• [PROBLEM TO WORK ON]
Scan the entries below for the string "whole" and copy every line where it turns up.

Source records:

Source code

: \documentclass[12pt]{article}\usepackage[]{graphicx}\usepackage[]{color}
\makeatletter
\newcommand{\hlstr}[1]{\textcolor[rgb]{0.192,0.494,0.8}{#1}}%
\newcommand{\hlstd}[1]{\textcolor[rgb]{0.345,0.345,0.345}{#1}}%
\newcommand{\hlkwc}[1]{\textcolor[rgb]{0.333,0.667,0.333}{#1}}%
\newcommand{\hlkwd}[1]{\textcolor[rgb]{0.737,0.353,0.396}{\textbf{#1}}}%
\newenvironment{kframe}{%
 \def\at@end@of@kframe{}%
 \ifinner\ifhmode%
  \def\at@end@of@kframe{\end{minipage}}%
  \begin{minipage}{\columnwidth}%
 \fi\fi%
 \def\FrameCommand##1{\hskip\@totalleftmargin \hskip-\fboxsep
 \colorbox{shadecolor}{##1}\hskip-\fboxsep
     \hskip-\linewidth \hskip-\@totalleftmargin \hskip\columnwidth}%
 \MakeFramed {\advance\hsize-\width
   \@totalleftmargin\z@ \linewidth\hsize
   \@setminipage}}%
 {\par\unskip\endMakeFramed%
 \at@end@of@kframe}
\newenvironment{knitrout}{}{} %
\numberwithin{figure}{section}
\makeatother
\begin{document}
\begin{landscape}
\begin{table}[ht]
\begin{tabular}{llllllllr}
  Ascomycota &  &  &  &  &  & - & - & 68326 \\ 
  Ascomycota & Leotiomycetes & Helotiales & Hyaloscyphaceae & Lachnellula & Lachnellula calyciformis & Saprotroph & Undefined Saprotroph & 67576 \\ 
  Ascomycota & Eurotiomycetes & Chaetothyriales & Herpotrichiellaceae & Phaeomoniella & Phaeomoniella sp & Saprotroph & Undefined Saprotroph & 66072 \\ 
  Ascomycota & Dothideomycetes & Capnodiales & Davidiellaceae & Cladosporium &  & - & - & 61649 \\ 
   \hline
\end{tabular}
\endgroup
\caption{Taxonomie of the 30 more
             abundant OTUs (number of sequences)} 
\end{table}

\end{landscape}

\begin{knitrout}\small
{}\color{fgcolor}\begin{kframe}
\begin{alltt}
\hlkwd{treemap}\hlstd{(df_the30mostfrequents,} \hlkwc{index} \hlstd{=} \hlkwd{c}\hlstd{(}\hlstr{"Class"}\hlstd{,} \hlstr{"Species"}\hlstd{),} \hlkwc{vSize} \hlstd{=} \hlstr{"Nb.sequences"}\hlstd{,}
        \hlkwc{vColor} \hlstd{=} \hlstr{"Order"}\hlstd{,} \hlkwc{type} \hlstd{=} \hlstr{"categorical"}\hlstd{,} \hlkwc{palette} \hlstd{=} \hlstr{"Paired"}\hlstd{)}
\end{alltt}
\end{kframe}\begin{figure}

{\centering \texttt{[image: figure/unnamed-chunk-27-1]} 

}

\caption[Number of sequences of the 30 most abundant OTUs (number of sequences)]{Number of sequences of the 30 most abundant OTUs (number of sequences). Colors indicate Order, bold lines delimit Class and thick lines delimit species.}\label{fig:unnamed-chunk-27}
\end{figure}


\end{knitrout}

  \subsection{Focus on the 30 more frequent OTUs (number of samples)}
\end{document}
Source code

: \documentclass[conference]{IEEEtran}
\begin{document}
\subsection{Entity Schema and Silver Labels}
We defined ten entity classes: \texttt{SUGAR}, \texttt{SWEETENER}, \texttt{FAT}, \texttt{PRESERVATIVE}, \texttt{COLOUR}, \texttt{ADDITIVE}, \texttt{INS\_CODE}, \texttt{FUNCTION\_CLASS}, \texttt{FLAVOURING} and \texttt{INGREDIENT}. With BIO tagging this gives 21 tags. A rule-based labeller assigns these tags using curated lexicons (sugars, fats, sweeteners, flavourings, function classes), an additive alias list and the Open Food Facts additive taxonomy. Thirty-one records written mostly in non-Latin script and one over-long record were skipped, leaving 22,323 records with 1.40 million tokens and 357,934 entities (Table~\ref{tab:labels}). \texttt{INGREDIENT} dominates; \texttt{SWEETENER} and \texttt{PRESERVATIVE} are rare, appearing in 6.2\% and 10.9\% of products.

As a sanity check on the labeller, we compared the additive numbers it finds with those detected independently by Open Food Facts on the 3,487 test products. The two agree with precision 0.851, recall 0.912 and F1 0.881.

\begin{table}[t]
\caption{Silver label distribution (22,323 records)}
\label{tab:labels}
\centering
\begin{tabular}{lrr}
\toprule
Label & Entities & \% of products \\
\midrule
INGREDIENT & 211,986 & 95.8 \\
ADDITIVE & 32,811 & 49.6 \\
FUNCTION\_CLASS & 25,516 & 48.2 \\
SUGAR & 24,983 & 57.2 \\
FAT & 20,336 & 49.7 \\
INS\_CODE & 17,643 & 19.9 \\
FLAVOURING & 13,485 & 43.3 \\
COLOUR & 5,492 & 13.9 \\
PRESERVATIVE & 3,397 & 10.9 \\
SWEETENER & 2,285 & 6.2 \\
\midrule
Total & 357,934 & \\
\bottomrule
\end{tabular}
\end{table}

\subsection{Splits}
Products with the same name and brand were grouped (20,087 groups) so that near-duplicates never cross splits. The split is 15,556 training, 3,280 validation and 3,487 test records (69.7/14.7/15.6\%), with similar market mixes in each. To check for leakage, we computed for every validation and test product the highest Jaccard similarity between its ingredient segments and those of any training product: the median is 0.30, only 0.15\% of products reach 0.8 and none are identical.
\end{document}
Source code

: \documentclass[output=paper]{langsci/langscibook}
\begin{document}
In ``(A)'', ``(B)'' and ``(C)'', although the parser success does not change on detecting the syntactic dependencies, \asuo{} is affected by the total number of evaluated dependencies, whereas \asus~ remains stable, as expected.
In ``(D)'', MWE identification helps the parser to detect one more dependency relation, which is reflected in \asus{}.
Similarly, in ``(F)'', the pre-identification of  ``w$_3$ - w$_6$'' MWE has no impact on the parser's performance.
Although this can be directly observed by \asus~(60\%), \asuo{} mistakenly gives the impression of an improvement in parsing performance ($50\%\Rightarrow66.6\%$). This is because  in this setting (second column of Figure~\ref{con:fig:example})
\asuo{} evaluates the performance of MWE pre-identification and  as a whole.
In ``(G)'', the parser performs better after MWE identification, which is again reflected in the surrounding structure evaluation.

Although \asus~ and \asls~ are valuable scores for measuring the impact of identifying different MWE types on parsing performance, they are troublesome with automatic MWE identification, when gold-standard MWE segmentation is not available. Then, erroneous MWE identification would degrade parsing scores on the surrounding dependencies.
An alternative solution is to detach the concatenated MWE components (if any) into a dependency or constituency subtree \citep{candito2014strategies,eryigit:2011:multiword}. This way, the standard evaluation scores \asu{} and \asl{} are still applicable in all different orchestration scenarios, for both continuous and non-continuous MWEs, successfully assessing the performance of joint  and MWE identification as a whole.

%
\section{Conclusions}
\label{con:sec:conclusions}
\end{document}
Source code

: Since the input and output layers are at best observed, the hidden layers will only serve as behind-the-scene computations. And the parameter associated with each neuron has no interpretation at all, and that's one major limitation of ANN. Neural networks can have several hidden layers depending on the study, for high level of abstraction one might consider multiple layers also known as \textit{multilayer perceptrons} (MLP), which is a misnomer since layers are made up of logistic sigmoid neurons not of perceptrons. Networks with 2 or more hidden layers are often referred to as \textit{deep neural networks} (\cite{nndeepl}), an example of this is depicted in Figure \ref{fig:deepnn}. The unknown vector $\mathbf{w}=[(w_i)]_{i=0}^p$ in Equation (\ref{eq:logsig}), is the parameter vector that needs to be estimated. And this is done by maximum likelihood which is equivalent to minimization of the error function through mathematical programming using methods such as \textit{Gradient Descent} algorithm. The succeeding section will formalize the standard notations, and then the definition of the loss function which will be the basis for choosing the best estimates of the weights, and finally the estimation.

• [EXERCISE RESPONSE]
\asuo{} evaluates the performance of MWE pre-identification and  as a whole.
An alternative solution is to detach the concatenated MWE components (if any) into a dependency or constituency subtree \citep{candito2014strategies,eryigit:2011:multiword}. This way, the standard evaluation scores \asu{} and \asl{} are still applicable in all different orchestration scenarios, for both continuous and non-continuous MWEs, successfully assessing the performance of joint  and MWE identification as a whole.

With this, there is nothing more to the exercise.